Le poète aux deux visages
Jean Auvray (1580-1624), poète et chirurgien normand est l'auteur de poèmes aussi bien religieux que satiriques, il alterne tout au long de sa vie des vers pieux et obscènes. Il dépeint le chemin de Jérusalem et l'instant d'après des scènes d'orgies scatophile. Un Dr Jekyll et Mister Hyde de la poésie baroque. Je vous épargne Le Tombeau du Rud'en soupe et Le triomphe de la croix pour vous livrer les multiples facettes de son talent en deux sonnets :
Vieille femme, (La reine de Tunis), Quentin Massys, 1513
Un oeil de chat-huant, des cheveux serpentins,
Une trogne rustique à prendre des copies,
Un nez qui au mois d'août distille les roupies,
Un ris sardonien à charmer les lutins,
Une bouche en triangle, où comme à ces mâtins
Hors oeuvre on voit pousser de longues dents pourries,
Une lèvre chancreuse à baiser les furies,
Un front plâtré de fard, un boisseau de tétins,
Sont tes rares beautés, exécrable Thessale.
Et tu veux que je t'aime, et la flamme loyale
De ma belle maîtresse en ton sein étouffer ?

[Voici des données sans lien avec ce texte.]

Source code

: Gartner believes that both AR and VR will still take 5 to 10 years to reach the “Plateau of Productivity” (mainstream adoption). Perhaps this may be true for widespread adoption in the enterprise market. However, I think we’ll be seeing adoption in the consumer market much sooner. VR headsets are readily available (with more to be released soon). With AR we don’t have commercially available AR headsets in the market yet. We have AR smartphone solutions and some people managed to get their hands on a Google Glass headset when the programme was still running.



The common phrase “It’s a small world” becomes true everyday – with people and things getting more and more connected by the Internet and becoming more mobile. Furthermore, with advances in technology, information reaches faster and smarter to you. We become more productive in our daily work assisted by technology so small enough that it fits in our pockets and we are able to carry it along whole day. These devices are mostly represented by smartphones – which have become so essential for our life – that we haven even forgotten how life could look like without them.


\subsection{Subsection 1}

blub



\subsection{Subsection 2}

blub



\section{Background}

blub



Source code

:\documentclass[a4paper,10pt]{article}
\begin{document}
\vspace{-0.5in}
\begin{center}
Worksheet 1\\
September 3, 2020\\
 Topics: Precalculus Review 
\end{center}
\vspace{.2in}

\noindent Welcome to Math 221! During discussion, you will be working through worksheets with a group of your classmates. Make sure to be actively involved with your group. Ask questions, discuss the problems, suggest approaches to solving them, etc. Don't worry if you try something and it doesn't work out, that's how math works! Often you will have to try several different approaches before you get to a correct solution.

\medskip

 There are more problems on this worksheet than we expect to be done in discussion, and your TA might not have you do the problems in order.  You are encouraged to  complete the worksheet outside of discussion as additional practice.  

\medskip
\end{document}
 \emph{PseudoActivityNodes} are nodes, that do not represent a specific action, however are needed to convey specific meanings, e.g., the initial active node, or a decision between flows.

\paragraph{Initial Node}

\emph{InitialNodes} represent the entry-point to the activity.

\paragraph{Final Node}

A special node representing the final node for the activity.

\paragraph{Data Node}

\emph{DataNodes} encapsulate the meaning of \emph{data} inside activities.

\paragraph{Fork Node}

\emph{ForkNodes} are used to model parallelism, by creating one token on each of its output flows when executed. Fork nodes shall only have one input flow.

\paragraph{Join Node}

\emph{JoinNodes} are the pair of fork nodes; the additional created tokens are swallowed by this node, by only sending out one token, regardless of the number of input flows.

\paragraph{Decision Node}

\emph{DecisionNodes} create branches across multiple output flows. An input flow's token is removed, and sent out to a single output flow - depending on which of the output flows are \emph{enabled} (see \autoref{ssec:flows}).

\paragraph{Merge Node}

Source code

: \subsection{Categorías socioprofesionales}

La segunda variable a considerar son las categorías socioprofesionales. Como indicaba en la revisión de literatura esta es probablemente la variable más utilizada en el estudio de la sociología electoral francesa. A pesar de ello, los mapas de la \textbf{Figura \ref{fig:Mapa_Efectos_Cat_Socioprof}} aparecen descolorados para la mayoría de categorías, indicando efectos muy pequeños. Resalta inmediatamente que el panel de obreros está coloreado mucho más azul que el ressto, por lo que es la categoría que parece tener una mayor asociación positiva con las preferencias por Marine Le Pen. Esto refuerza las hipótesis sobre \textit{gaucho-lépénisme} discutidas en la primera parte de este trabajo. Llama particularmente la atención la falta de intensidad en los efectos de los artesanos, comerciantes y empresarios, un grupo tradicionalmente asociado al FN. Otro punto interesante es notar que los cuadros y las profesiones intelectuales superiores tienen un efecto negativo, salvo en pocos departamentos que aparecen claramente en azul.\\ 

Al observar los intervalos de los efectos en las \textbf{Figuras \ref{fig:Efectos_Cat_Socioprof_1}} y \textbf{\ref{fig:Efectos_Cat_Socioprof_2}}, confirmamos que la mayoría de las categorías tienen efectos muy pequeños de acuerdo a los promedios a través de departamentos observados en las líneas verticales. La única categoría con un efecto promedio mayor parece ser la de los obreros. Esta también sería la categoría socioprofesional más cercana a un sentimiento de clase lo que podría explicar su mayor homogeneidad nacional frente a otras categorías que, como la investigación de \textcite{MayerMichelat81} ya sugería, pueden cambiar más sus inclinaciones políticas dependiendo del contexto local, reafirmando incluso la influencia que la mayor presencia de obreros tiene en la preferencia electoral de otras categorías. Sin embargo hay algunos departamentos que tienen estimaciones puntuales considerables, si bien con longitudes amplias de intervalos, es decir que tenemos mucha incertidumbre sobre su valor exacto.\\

Non, non, dans le bordeau va jouer de ton reste ;
Tes venimeux baisers me donneraient la peste,
Et croirais embrasser une rage d'Enfer.
Femme nue allongée, Giovanni Boldini
Ma belle un jour dessus son lit j'approche
Ma belle un jour dessus son lit j'approche
Qui me baisant là sous moi frétillait
Et de ses bras mon col entortillait
Comme un Lierre une penchante Roche.
Au fort de l'aise et la pâmoison proche
Il me sembla que son oeil se fermait,
Qu'elle était froide et qu'elle s'endormait
Dont courroucé je lui fis ce reproche :
Vous dormez donc ! Quoi Madame êtes-vous
Si peu sensible à des plaisirs si doux ?
Lors me jetant une oeillade lascive
Elle me dit : Non non mon cher désir
Je ne dors pas mais j'ai si grand plaisir
Que je ne sais si je suis morte ou vive.